# INSTRUCTIONS TO FOLLOW:
Below are the records; pull every line that includes "such".

# RECORD EXTRACTS:
-- -- --

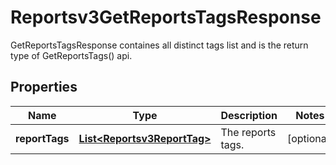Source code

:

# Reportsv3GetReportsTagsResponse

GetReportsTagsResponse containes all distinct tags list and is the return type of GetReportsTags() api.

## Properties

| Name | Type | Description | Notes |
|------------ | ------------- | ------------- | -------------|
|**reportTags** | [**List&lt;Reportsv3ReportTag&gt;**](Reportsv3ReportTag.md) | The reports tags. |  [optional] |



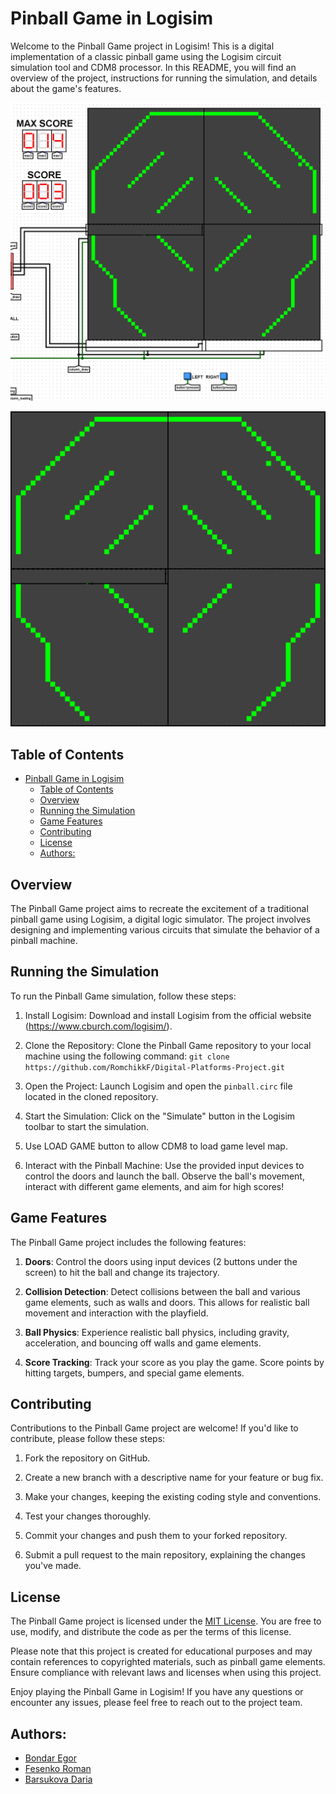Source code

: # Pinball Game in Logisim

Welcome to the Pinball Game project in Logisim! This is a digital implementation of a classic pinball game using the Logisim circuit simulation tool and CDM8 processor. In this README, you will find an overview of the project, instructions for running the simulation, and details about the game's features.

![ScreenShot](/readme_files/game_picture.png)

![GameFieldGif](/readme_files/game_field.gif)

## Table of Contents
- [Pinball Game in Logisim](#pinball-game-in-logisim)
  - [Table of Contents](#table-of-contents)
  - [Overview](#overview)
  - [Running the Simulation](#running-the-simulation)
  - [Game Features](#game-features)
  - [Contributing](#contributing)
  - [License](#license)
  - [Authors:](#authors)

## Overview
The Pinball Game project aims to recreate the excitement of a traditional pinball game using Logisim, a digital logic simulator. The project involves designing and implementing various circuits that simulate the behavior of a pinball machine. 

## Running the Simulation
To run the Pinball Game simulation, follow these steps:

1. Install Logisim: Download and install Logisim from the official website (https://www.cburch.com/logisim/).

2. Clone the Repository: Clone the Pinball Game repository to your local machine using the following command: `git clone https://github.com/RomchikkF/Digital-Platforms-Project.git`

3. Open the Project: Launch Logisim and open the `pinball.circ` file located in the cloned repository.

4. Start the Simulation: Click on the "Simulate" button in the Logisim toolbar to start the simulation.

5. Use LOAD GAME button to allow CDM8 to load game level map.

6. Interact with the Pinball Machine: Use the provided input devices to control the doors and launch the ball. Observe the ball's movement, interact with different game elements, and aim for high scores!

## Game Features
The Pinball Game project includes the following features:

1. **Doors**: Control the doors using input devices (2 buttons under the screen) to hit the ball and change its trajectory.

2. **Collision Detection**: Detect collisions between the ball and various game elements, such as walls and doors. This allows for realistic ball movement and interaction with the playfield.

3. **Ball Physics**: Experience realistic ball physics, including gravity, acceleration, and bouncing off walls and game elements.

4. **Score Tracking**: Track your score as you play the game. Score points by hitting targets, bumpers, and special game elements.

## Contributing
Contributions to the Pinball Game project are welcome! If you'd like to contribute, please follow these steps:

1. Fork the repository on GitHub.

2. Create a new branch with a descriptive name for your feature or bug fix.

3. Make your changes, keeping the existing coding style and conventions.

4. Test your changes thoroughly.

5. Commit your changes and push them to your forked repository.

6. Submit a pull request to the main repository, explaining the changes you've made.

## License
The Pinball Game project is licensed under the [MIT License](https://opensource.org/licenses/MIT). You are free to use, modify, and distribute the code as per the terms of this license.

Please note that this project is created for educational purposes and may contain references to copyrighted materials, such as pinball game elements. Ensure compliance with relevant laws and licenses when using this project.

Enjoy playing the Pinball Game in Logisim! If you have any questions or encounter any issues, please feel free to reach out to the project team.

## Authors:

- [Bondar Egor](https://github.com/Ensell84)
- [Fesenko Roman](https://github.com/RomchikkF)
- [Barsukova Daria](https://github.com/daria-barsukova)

-- -- --

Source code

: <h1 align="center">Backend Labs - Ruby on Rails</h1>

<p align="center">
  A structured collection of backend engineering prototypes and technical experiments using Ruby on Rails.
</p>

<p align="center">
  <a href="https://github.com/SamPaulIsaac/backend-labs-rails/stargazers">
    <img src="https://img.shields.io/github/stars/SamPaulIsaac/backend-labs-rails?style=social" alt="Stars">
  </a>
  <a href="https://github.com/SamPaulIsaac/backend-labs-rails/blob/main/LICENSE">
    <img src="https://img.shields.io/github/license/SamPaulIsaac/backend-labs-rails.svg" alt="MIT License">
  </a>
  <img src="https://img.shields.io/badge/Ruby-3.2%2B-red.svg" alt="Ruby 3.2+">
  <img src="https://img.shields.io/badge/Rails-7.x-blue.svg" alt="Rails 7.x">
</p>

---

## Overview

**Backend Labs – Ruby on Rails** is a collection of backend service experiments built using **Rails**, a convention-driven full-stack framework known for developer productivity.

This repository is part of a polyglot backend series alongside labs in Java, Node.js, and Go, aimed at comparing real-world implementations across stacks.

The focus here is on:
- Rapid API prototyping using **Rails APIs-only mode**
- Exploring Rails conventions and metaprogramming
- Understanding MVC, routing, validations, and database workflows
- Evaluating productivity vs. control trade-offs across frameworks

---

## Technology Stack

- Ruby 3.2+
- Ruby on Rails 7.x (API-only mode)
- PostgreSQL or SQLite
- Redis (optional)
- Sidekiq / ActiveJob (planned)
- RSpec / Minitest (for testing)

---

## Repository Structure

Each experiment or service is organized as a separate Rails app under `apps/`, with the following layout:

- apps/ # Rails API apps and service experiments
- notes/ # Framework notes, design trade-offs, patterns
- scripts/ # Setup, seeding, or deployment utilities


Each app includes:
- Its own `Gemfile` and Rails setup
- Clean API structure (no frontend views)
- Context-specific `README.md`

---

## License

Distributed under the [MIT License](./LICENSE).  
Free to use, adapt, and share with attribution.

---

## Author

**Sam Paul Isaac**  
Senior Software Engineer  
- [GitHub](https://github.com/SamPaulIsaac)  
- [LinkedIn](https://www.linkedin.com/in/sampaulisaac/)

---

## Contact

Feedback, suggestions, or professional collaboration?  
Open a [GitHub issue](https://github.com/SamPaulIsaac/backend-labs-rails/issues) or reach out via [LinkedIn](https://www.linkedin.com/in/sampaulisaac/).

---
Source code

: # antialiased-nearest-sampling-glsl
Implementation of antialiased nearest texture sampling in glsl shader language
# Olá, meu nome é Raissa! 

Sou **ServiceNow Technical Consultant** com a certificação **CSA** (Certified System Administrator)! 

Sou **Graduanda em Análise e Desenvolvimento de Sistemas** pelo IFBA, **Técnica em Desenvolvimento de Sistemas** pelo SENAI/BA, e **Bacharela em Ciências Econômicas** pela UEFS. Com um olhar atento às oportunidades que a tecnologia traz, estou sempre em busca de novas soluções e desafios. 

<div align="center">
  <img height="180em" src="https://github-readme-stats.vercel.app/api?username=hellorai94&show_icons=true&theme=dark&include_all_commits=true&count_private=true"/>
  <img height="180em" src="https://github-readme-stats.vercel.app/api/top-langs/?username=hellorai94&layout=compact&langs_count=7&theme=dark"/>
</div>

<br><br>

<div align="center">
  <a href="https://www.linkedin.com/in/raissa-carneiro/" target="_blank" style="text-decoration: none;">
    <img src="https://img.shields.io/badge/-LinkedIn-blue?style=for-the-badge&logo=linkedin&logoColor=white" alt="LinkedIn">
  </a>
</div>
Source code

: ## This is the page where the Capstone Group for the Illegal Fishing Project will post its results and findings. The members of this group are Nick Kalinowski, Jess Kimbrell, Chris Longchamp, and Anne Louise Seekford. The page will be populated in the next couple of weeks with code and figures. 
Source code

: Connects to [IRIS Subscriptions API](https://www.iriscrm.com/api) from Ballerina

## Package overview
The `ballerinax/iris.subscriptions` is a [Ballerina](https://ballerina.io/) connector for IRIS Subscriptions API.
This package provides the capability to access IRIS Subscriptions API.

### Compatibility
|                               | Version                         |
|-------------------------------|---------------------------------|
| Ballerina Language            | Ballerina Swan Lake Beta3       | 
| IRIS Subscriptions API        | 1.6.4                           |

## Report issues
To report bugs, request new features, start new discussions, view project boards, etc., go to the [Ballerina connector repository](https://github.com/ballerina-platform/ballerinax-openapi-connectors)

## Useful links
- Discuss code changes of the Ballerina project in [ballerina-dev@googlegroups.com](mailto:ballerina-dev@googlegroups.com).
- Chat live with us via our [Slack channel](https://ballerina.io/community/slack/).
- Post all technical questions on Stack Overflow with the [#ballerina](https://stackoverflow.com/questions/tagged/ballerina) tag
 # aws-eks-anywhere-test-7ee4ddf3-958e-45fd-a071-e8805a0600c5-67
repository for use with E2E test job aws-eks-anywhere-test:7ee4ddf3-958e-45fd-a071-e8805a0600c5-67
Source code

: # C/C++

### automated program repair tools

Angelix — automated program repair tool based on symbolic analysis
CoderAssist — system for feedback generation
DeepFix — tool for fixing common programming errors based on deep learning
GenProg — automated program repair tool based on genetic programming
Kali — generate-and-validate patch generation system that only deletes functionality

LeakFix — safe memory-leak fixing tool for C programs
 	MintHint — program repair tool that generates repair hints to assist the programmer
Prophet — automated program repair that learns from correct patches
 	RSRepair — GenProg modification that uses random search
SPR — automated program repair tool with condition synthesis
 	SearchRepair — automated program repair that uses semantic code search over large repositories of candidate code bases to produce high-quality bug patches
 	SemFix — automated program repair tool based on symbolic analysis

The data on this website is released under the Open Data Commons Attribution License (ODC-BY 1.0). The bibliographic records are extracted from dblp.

-- -- --

# RESPONSE AREA:
2. **Collision Detection**: Detect collisions between the ball and various game elements, such as walls and doors. This allows for realistic ball movement and interaction with the playfield.
Please note that this project is created for educational purposes and may contain references to copyrighted materials, such as pinball game elements. Ensure compliance with relevant laws and licenses when using this project.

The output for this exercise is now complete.